AI System Architect, Researcher, and Digital-Twin Engineer
I entered technical work through the places where formal reasoning, physical systems, and human consequences meet: robotics, controls, cyber-physical safety, and resilient infrastructure. My practice focuses on turning advanced research into systems that can be explained, validated, and operated.
Hic Sunt Automata!
Hi, I am Christopher Aaron O’Hara (@ohara124c41), an AI system architect and researcher focused on safety-critical cyber-physical systems, autonomous robotics, and digital-twin platforms. My work spans end-to-end system architecture (requirements to validated deployment), reinforcement learning for decision-making in dynamic environments, and model-based systems engineering for complex, resource-constrained, software-intensive systems. Current interests include human–robot interaction under uncertainty, resilience engineering, certified learning for autonomy, and domain-specific languages for control (IEC 61131-3/PLC) integrated with real-time scheduling and verification.

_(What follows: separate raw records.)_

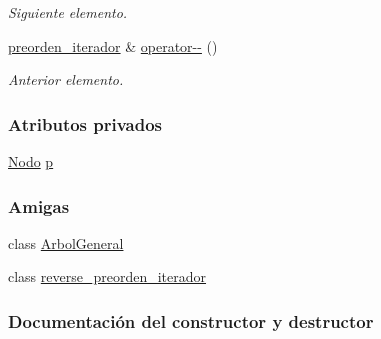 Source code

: \begin{DoxyCompactItemize}
\begin{DoxyCompactList}\small\item\em Siguiente elemento. \end{DoxyCompactList}\item 
\hyperlink{classArbolGeneral_1_1preorden__iterador}{preorden\+\_\+iterador} \& \hyperlink{classArbolGeneral_1_1preorden__iterador_a79952609e35dd16830356a19b404abba}{operator-\/-\/} ()
\begin{DoxyCompactList}\small\item\em Anterior elemento. \end{DoxyCompactList}\end{DoxyCompactItemize}
\subsubsection*{Atributos privados}
\begin{DoxyCompactItemize}
\item 
\hyperlink{classArbolGeneral_a12cc1b74a9095d89bc7334290d332f7a}{Nodo} \hyperlink{classArbolGeneral_1_1preorden__iterador_afac01ba5fdc1e10c2a808d92f1dbddaf}{p}
\end{DoxyCompactItemize}
\subsubsection*{Amigas}
\begin{DoxyCompactItemize}
\item 
class \hyperlink{classArbolGeneral_1_1preorden__iterador_a9c06e31b7c3e0d4ee5b03003d32935a5}{Arbol\+General}
\item 
class \hyperlink{classArbolGeneral_1_1preorden__iterador_ad7df6535fb84021c7c3804850af9fdcd}{reverse\+\_\+preorden\+\_\+iterador}
\end{DoxyCompactItemize}


\subsubsection{Documentación del constructor y destructor}
\hypertarget{classArbolGeneral_1_1preorden__iterador_a1ad7d0b716beb169de08516187b002e4}{}\label{classArbolGeneral_1_1preorden__iterador_a1ad7d0b716beb169de08516187b002e4}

In recent roles, I have centered my efforts on building the Space Station OS, a modular digital-twin ecosystem (ROS 2 + Isaac Sim + URDF validation with Omnigraph) to prototype GNC/ECLSS/EPS/COMM subsystems and to train/control free-flying robots (e.g., Int-Ball/Astrobee) in microgravity scenarios. This includes interface patterns that transform algorithmic outputs (C++/Python/ROS 2 nodes) into simulator actuation while enforcing physical and operational constraints. Complementary work leads industrial AI initiatives: predictive maintenance for high-throughput bottling (fusion of DPCA with BiLSTM-attention; supervised and semi-supervised RUL/health-status pipelines), anomaly detection with strictly separated holdouts to prevent leakage, and dual-head architectures combining unsupervised deviation scoring with labeled anomaly prediction.
Research contributions include dynamic multi-objective reinforcement learning for hazard-aware navigation (DynaMRPPO) that integrates global–local planning and information-gain objectives; adaptive sensor/filter management with meta-learning and graph attention for energy- and compute-constrained robots; and risk/awareness metrics aligned with human factors for sociotechnical collaboration. Application domains span space robotics (ISS use cases), industrial inspection (e.g., Boston Dynamics Spot risk-aware navigation), and operations optimization in chemical/nuclear-analog environments. Prior collaborative work includes engagements with NASA Ames (airspace separation management), Siemens (COGENT generative/concurrent engineering), ESA, CERN, and Volvo. Most recently, I served as a faculty member/AI researcher at the University of Tokyo (RCAST), working projects at the intersection of digital twins, autonomy, and traditional control systems.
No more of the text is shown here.